Stored records:
%%

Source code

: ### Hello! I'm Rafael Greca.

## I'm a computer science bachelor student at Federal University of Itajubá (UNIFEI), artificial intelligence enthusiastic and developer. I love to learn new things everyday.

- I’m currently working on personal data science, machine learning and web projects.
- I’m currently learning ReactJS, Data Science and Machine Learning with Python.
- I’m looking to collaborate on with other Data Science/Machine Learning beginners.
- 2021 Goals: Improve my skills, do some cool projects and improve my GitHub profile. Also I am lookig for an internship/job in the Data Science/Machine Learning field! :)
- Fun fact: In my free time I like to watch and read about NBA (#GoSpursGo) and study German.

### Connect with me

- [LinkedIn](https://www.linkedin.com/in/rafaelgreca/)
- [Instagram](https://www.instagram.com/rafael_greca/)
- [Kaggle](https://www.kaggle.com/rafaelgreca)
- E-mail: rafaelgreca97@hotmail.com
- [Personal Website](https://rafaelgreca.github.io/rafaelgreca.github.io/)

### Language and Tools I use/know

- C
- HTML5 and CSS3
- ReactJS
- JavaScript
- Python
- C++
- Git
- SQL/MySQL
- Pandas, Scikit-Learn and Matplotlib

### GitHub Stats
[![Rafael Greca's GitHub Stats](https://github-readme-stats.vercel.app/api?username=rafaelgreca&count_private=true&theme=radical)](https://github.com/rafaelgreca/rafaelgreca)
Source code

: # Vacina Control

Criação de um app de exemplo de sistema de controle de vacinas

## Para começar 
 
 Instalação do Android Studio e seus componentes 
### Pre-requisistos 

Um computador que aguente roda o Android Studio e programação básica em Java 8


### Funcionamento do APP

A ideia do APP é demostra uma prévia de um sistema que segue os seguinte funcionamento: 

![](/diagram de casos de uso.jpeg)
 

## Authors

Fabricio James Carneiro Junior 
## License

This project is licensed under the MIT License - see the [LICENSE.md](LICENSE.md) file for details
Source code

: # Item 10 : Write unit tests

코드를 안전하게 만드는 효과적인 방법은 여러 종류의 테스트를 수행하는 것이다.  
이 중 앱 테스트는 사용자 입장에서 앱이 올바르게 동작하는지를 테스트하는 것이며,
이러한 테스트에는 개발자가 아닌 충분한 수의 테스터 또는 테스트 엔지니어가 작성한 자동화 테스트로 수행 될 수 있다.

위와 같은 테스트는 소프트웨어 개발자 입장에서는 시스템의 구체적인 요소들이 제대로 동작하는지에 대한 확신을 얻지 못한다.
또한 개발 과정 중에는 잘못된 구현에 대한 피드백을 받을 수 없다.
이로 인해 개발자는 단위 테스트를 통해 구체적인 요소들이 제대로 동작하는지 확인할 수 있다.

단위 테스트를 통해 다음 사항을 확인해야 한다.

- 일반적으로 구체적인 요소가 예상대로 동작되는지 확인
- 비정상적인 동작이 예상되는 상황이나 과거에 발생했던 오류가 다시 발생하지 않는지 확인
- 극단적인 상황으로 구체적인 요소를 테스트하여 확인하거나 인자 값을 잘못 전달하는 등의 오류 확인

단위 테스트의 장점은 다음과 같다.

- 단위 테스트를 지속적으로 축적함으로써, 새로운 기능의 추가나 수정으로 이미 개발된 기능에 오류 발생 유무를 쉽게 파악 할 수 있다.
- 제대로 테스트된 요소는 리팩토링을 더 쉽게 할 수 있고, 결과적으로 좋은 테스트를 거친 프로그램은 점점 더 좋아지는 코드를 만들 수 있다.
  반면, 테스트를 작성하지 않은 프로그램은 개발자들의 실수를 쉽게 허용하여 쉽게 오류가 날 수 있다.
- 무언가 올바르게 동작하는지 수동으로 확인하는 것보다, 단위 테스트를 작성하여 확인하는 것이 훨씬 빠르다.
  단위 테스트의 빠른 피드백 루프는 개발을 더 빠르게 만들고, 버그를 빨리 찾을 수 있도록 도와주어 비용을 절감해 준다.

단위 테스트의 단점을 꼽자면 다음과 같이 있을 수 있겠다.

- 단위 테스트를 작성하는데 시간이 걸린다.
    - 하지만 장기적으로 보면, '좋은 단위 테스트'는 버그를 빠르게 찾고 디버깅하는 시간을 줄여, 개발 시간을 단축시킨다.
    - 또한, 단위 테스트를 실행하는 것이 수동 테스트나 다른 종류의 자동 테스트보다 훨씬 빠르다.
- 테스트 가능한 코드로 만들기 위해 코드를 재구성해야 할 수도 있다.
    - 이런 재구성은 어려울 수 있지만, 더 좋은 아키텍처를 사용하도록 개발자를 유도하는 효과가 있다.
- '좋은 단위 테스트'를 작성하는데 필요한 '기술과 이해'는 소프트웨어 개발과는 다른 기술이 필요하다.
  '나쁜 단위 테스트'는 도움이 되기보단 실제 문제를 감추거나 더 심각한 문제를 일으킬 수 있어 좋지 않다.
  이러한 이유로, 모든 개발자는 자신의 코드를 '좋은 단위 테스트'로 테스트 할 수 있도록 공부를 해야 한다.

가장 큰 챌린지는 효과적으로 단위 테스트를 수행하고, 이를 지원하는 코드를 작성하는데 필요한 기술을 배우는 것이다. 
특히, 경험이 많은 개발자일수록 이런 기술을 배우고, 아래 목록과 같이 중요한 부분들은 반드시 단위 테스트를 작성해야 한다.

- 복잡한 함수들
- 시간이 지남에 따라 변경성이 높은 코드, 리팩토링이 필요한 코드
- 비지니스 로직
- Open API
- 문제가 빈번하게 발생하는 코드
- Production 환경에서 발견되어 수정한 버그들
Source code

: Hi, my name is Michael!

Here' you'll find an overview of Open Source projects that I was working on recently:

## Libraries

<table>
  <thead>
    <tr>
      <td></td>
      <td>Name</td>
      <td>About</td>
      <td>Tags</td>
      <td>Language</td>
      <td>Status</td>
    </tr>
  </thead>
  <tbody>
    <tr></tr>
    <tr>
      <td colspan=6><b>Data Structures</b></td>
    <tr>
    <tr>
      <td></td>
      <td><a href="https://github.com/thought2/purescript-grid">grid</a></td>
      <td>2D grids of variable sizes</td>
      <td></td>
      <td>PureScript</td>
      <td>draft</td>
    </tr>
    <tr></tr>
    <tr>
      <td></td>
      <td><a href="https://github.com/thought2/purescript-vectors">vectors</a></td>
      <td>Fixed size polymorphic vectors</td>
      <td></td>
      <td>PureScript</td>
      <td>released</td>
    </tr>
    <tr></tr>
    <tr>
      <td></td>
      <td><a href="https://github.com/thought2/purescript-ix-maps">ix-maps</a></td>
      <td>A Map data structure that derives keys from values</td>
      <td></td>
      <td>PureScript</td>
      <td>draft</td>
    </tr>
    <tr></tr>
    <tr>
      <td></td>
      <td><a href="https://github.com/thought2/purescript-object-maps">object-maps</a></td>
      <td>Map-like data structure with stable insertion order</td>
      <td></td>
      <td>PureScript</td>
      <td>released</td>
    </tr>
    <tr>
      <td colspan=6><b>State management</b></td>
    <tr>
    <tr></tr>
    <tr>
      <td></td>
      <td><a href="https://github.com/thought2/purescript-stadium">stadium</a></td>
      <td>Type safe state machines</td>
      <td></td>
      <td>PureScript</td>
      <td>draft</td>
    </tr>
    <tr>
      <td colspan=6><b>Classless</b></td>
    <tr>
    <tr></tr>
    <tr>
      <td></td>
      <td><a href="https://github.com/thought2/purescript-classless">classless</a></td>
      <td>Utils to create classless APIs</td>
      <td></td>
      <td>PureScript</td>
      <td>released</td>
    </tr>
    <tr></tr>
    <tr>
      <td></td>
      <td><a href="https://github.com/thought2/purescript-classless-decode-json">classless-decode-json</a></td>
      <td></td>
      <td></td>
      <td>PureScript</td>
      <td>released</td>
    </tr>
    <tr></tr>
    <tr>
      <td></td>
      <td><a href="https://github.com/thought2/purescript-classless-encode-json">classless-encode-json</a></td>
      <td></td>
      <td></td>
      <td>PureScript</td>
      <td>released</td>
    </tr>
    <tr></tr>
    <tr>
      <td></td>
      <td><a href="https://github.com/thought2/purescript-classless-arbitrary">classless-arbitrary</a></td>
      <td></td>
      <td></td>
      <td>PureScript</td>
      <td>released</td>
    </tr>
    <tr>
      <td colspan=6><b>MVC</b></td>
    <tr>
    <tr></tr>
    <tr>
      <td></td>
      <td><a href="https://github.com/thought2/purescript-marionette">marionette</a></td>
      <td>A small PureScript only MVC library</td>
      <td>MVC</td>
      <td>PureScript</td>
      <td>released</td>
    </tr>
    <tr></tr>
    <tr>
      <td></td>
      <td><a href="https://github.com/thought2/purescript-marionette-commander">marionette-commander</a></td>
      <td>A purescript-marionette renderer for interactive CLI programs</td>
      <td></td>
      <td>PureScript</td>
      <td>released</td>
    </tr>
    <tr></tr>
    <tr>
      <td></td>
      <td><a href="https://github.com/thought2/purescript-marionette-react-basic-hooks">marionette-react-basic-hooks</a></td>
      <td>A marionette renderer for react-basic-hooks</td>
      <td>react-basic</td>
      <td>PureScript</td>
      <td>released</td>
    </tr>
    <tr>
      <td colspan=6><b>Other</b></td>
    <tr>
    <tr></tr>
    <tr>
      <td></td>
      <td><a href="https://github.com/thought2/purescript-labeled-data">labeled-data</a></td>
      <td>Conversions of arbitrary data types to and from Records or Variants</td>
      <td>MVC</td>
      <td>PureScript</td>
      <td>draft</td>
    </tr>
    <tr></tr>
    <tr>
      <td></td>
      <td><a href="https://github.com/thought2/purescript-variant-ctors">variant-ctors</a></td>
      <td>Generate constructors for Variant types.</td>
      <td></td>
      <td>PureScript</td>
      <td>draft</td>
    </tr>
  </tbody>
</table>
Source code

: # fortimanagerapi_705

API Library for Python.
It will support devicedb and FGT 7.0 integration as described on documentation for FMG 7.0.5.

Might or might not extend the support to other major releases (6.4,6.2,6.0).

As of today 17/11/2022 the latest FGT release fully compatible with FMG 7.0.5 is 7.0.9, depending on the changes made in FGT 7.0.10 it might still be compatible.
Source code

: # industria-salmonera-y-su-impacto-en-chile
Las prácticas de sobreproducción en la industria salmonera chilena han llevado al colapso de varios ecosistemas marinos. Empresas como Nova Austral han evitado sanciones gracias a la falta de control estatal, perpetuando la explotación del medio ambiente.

%%

An exact copy of the data is needed, running from its first line through the line that holds "- I’m looking", and nothing beyond that.

### Worked solution
Source code

: ### Hello! I'm Rafael Greca.

## I'm a computer science bachelor student at Federal University of Itajubá (UNIFEI), artificial intelligence enthusiastic and developer. I love to learn new things everyday.

- I’m currently working on personal data science, machine learning and web projects.
- I’m currently learning ReactJS, Data Science and Machine Learning with Python.
- I’m looking to collaborate on with other Data Science/Machine Learning beginners.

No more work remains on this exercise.